## TO DO
Transcribe all the data, leaving each word as it is.

-=-=-=-=-

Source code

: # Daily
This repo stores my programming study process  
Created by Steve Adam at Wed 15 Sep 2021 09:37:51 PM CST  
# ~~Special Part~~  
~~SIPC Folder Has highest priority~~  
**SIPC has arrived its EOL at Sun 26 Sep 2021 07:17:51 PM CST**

-=-=-=-=-

## YOUR RESPONSE
Source code

: # Daily
This repo stores my programming study process  
Created by Steve Adam at Wed 15 Sep 2021 09:37:51 PM CST  
# ~~Special Part~~  
~~SIPC Folder Has highest priority~~  
**SIPC has arrived its EOL at Sun 26 Sep 2021 07:17:51 PM CST**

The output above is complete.